(Record extracts begins)

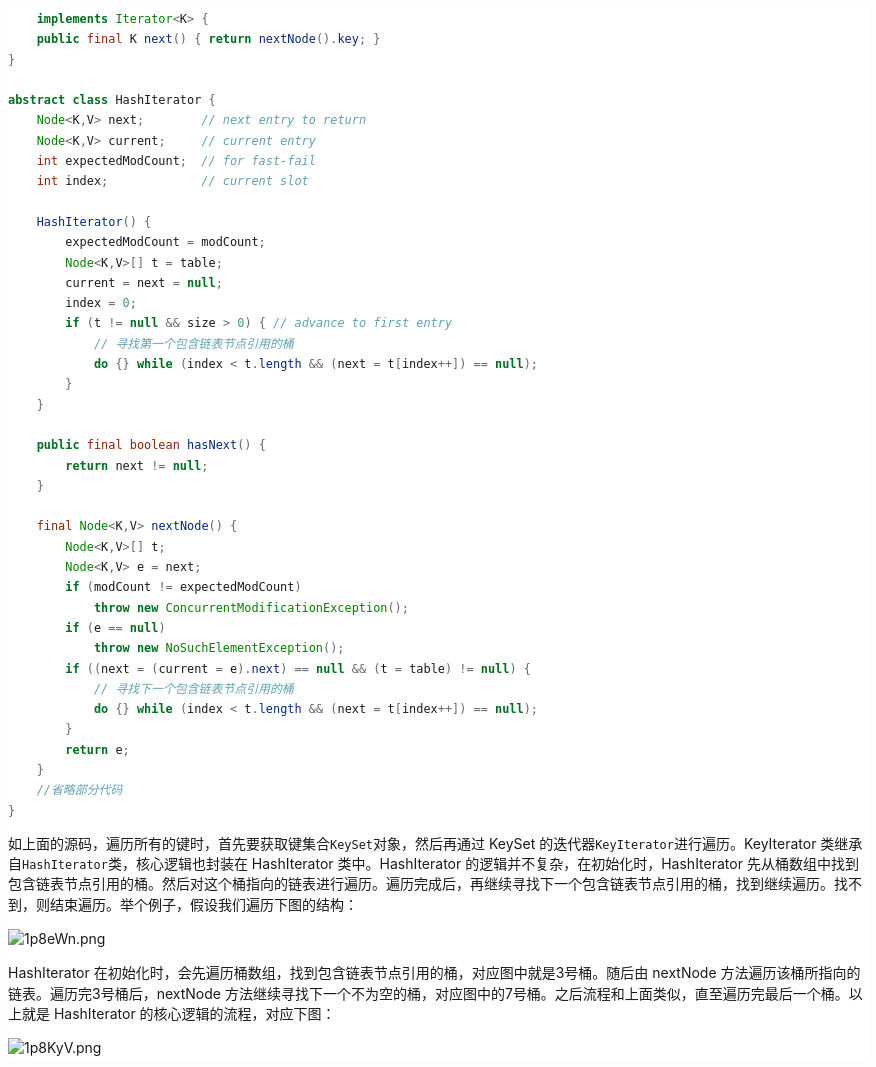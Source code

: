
 ```java
    implements Iterator<K> {
    public final K next() { return nextNode().key; }
}

abstract class HashIterator {
    Node<K,V> next;        // next entry to return
    Node<K,V> current;     // current entry
    int expectedModCount;  // for fast-fail
    int index;             // current slot

    HashIterator() {
        expectedModCount = modCount;
        Node<K,V>[] t = table;
        current = next = null;
        index = 0;
        if (t != null && size > 0) { // advance to first entry 
            // 寻找第一个包含链表节点引用的桶
            do {} while (index < t.length && (next = t[index++]) == null);
        }
    }

    public final boolean hasNext() {
        return next != null;
    }

    final Node<K,V> nextNode() {
        Node<K,V>[] t;
        Node<K,V> e = next;
        if (modCount != expectedModCount)
            throw new ConcurrentModificationException();
        if (e == null)
            throw new NoSuchElementException();
        if ((next = (current = e).next) == null && (t = table) != null) {
            // 寻找下一个包含链表节点引用的桶
            do {} while (index < t.length && (next = t[index++]) == null);
        }
        return e;
    }
    //省略部分代码
}
```

如上面的源码，遍历所有的键时，首先要获取键集合`KeySet`对象，然后再通过 KeySet 的迭代器`KeyIterator`进行遍历。KeyIterator 类继承自`HashIterator`类，核心逻辑也封装在 HashIterator 类中。HashIterator 的逻辑并不复杂，在初始化时，HashIterator 先从桶数组中找到包含链表节点引用的桶。然后对这个桶指向的链表进行遍历。遍历完成后，再继续寻找下一个包含链表节点引用的桶，找到继续遍历。找不到，则结束遍历。举个例子，假设我们遍历下图的结构：

![1p8eWn.png](https://s2.ax1x.com/2020/01/18/1p8eWn.png)

HashIterator 在初始化时，会先遍历桶数组，找到包含链表节点引用的桶，对应图中就是3号桶。随后由 nextNode 方法遍历该桶所指向的链表。遍历完3号桶后，nextNode 方法继续寻找下一个不为空的桶，对应图中的7号桶。之后流程和上面类似，直至遍历完最后一个桶。以上就是 HashIterator 的核心逻辑的流程，对应下图：

![1p8KyV.png](https://s2.ax1x.com/2020/01/18/1p8KyV.png)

(Record extracts ends)

* Task statement *
A complete answer lists each line of the data that holds the word "expectedModCount".

* Exercise response *
    int expectedModCount;  // for fast-fail
        expectedModCount = modCount;
        if (modCount != expectedModCount)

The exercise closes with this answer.